**Problem statement**
Transcribe the listing below only from the line with "The opposite initial" up to and including the line with "from $(16,0)\in F_0(L)$.".

******************************

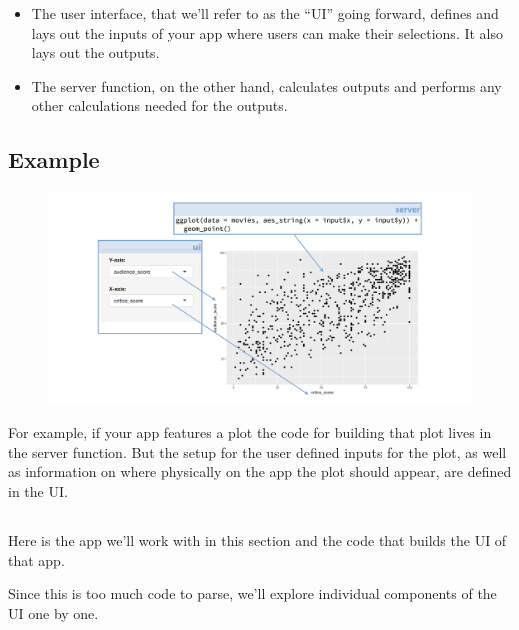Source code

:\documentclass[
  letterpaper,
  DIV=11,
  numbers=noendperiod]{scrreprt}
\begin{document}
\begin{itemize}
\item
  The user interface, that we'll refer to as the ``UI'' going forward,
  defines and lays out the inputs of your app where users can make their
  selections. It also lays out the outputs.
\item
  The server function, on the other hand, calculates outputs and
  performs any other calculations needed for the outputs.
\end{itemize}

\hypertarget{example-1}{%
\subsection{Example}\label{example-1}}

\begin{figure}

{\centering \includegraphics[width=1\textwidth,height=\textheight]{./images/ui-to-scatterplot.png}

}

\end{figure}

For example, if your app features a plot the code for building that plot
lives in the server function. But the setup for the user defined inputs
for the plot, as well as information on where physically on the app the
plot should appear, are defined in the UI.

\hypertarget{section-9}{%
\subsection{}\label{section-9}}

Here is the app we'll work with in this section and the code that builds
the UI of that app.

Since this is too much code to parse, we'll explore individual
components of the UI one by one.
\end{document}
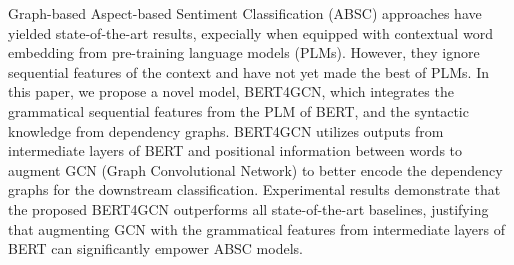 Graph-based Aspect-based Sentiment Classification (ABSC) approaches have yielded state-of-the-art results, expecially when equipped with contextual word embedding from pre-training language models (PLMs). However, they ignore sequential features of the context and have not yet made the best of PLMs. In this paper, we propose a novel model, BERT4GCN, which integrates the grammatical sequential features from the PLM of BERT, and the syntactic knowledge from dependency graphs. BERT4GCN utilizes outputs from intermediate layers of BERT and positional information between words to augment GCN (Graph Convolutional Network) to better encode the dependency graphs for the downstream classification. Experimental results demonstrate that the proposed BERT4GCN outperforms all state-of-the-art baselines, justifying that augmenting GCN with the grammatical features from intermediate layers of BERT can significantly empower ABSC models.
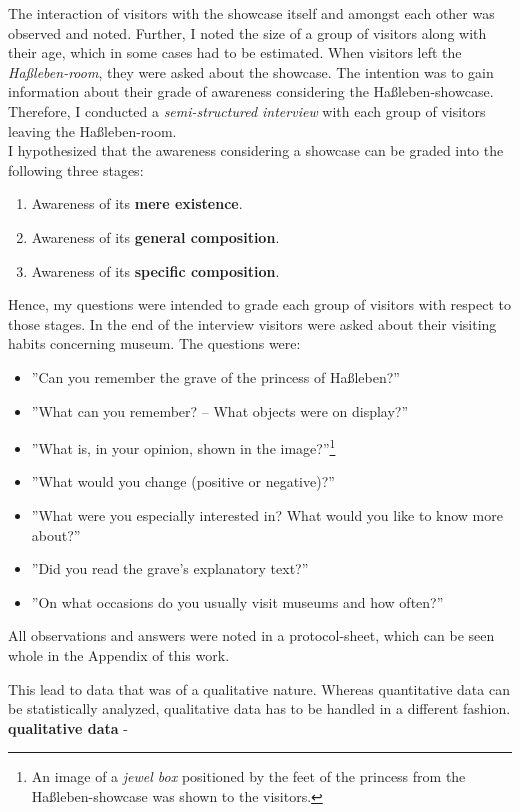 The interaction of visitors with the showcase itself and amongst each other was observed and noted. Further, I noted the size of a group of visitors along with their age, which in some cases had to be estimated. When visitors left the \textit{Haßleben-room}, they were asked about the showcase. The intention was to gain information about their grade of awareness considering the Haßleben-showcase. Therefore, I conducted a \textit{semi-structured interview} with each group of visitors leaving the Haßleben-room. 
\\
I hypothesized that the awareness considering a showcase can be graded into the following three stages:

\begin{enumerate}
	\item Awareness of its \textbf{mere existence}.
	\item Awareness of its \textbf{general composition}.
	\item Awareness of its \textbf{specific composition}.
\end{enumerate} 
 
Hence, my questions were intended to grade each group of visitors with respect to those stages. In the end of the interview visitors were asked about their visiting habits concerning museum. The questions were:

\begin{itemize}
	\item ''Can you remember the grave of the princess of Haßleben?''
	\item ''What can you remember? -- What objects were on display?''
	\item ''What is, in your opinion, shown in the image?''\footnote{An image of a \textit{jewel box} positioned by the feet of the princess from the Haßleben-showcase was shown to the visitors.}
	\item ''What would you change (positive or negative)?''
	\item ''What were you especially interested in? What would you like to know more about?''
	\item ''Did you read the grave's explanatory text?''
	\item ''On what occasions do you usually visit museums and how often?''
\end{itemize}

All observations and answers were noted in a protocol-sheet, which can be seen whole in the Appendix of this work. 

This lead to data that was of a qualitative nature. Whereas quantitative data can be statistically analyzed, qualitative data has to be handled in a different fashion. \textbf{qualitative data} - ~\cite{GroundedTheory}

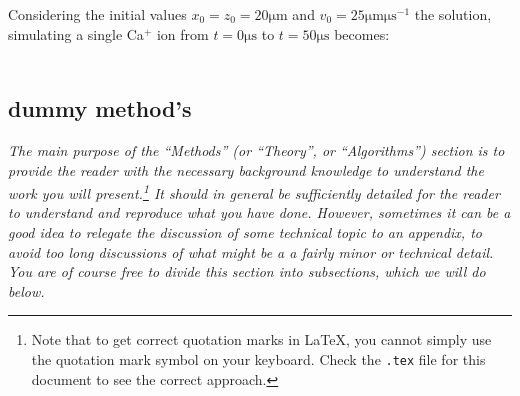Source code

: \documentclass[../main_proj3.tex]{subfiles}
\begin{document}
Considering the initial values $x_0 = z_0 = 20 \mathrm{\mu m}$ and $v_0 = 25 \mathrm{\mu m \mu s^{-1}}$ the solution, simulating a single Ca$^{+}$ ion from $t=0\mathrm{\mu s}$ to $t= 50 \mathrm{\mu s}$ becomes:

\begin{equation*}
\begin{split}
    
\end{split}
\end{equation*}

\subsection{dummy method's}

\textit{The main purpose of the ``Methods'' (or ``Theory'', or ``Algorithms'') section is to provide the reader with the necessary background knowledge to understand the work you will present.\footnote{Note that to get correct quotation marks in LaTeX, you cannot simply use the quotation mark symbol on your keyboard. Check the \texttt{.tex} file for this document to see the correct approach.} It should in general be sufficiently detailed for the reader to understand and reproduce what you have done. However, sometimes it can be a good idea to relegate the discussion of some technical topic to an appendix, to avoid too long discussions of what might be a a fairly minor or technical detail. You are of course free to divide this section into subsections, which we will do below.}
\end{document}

******************************

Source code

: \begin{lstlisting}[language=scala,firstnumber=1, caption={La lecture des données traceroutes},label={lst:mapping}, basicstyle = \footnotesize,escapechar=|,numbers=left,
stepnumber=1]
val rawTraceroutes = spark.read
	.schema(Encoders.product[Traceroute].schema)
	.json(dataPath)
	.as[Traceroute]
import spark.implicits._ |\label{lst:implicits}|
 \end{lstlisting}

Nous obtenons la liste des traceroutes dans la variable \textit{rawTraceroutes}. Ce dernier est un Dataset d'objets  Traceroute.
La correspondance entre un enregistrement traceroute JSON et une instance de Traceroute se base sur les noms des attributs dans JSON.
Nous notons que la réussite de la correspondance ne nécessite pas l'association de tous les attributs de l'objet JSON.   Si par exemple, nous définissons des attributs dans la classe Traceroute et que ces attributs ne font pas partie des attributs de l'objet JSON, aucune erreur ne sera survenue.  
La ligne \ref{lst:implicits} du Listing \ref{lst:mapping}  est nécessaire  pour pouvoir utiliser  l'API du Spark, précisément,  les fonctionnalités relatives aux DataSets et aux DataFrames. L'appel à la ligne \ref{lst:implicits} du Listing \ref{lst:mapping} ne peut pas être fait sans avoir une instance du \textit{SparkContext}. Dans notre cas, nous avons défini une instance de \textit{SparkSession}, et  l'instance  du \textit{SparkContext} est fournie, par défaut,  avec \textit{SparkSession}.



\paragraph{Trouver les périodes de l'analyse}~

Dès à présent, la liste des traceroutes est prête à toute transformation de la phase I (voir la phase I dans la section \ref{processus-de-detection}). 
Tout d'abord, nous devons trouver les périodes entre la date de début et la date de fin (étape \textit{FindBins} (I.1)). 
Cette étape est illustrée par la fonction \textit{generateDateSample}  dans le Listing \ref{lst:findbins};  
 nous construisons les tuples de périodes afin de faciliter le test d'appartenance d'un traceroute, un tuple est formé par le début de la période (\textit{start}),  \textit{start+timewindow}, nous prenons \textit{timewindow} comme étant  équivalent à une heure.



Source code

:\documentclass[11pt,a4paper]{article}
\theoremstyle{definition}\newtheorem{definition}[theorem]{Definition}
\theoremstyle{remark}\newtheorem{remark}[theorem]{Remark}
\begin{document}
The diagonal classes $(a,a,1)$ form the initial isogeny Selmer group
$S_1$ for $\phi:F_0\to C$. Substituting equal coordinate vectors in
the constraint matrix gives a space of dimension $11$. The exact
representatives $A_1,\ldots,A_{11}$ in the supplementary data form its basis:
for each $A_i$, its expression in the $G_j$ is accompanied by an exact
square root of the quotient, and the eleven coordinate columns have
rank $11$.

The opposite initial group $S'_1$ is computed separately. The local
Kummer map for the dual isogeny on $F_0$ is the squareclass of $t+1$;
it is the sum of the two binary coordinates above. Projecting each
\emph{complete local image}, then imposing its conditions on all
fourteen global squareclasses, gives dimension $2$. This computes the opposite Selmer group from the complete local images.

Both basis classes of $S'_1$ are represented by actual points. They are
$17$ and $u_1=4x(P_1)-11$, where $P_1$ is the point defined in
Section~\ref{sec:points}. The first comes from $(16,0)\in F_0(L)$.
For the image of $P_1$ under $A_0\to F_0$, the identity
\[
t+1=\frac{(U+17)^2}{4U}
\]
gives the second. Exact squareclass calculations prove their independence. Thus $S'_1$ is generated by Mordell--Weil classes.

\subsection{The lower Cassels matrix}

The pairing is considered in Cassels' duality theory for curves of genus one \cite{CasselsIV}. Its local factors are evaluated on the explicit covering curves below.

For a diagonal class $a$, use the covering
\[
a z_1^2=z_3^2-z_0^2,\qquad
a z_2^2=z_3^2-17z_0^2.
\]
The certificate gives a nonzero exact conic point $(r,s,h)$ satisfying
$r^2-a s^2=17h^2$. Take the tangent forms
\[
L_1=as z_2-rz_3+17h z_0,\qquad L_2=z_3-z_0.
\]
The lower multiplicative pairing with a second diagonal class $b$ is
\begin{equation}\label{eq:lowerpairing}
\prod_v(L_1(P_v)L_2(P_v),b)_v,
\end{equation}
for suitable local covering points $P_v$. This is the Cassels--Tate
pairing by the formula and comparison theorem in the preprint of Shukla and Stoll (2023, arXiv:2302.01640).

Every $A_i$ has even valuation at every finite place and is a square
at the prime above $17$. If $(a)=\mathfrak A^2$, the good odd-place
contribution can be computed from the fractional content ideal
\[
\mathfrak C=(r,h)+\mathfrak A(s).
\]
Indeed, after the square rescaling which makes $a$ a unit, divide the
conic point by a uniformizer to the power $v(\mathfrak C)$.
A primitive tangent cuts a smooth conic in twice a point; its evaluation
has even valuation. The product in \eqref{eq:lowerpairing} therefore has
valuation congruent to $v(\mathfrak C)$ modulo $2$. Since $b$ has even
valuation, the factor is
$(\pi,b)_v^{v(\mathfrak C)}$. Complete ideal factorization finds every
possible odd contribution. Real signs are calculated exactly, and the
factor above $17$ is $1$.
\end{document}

******************************

**Solution to this problem**
The opposite initial group $S'_1$ is computed separately. The local
Kummer map for the dual isogeny on $F_0$ is the squareclass of $t+1$;
it is the sum of the two binary coordinates above. Projecting each
\emph{complete local image}, then imposing its conditions on all
fourteen global squareclasses, gives dimension $2$. This computes the opposite Selmer group from the complete local images.

Both basis classes of $S'_1$ are represented by actual points. They are
$17$ and $u_1=4x(P_1)-11$, where $P_1$ is the point defined in
Section~\ref{sec:points}. The first comes from $(16,0)\in F_0(L)$.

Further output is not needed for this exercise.